The 4-mg dose was associated with greater improvement and faster onset of action than the 2-mg dose on some but not all disease measures.

Dr. Guttman-Yassky described baricitinib as having “an overall acceptable safety profile,” with no serious treatment-related adverse events noted. Headache, nasopharyngitis, and asymptomatic increases in serum creatinine phosphokinase were more common in baricitinib-treated patients than with placebo.

JTE-052

Hidemi Nakagawa, MD, presented a phase 2 study of topical JTE-052 ointment in 327 Japanese adults with moderate to severe AD. The drug inhibits JAK1/2/3 as well as the tyrosine kinase pathway. It also promotes keratinocyte production of filaggrin in the skin barrier. Participants were randomized to twice-daily application of JTE-052 ointment (at 0.25%, 0.5%, 1%, or 3%), vehicle ointment, or 0.1% tacrolimus ointment twice a day for 4 weeks. The primary outcome was the change from baseline in modified EASI score in the active treatment groups compared with placebo. All doses of JTE-052 proved significantly more effective than vehicle. A dose-response effect was noted, with a 42% reduction from baseline in modified EASI score in the 0.25% JTE-052 group, a 57% reduction with 0.5%, a 55% reduction with 1% ointment, and a 73% reduction with 3%, compared with a 12% reduction decrease in patients who received vehicle. The topical tacrolimus group showed a 62% reduction from baseline, reported Dr. Nakagawa, professor and head of the division of dermatology at Jikei University, Tokyo.

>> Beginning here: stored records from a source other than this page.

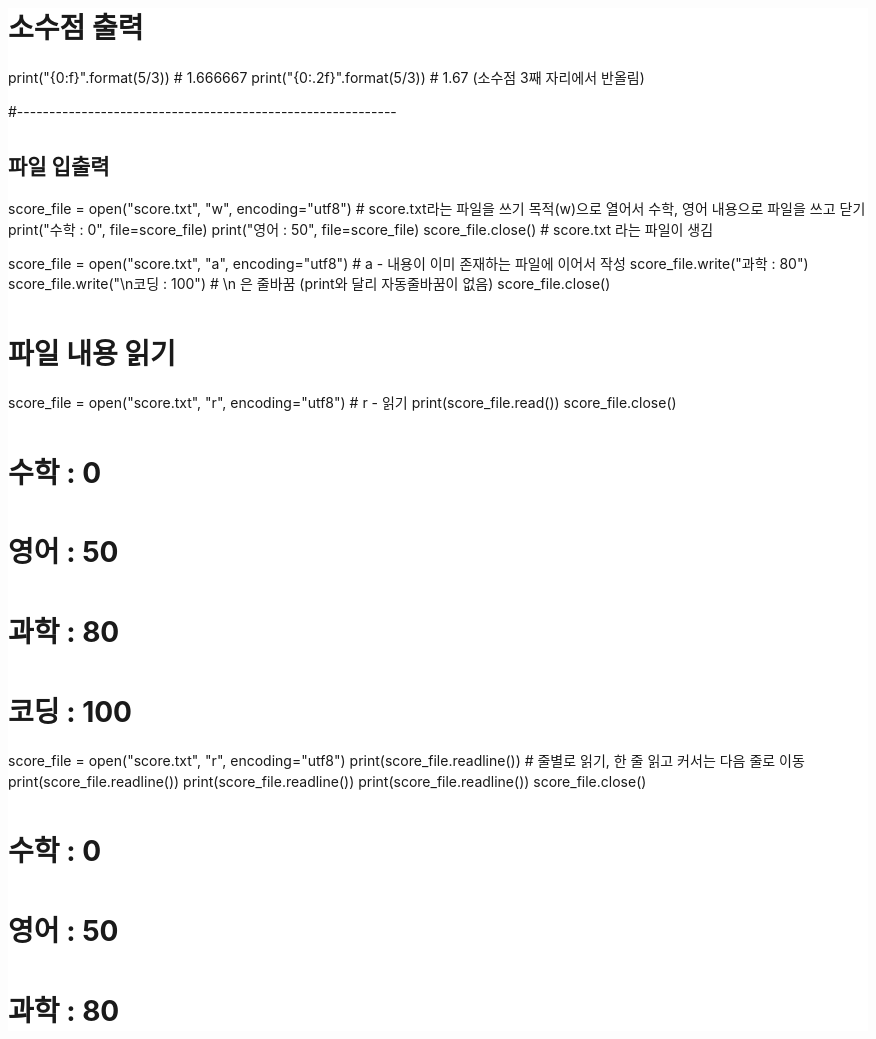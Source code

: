 # 소수점 출력
print("{0:f}".format(5/3))    # 1.666667
print("{0:.2f}".format(5/3))  # 1.67 (소수점 3째 자리에서 반올림)

#-----------------------------------------------------------

## 파일 입출력

score_file = open("score.txt", "w", encoding="utf8")    # score.txt라는 파일을 쓰기 목적(w)으로 열어서 수학, 영어 내용으로 파일을 쓰고 닫기
print("수학 : 0", file=score_file)
print("영어 : 50", file=score_file)
score_file.close()    # score.txt 라는 파일이 생김

score_file = open("score.txt", "a", encoding="utf8")    # a - 내용이 이미 존재하는 파일에 이어서 작성
score_file.write("과학 : 80")
score_file.write("\n코딩 : 100")    # \n 은 줄바꿈  (print와 달리 자동줄바꿈이 없음)
score_file.close()

# 파일 내용 읽기
score_file = open("score.txt", "r", encoding="utf8")    # r - 읽기
print(score_file.read())
score_file.close()
# 수학 : 0
# 영어 : 50
# 과학 : 80
# 코딩 : 100

score_file = open("score.txt", "r", encoding="utf8")
print(score_file.readline())    # 줄별로 읽기, 한 줄 읽고 커서는 다음 줄로 이동
print(score_file.readline())
print(score_file.readline())
print(score_file.readline())
score_file.close()
# 수학 : 0

# 영어 : 50

# 과학 : 80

All doses of JTE-052 were also significantly more effective than placebo on all secondary endpoints, which included IGA, percent body surface area affected, and Pruritus Numeric Rating Scale score.

At all but the weakest concentration, JTE-052 resulted in significant reduction in pruritus starting with the second dose on day 1 of the trial, he added.

Mild nasopharyngitis occurred in 3.4% of JTE-052–treated patients. There were no serious adverse events and no changes in laboratory parameters in the study. One patient discontinued JTE-052 because of application-site contact dermatitis, another because of application-site irritation. The results of this study were recently published in the British Journal of Dermatology (Br J Dermatol. 2017 Sep 28. doi: 10.1111/bjd.16014).

Dr. Nakagawa reported receiving research grants from and serving as a consultant to Japan Tobacco, which is developing JTE-052. Dr. Guttman-Yassky reported having financial relationships with Eli Lilly and Incyte, which sponsored the baricitinib study, as well as most other pharmaceutical companies developing therapies for AD. Dr. Gooderham reported receiving research funding from and serving as a consultant to Pfizer, which sponsored the PF-04965842 study, as well as numerous other pharmaceutical companies.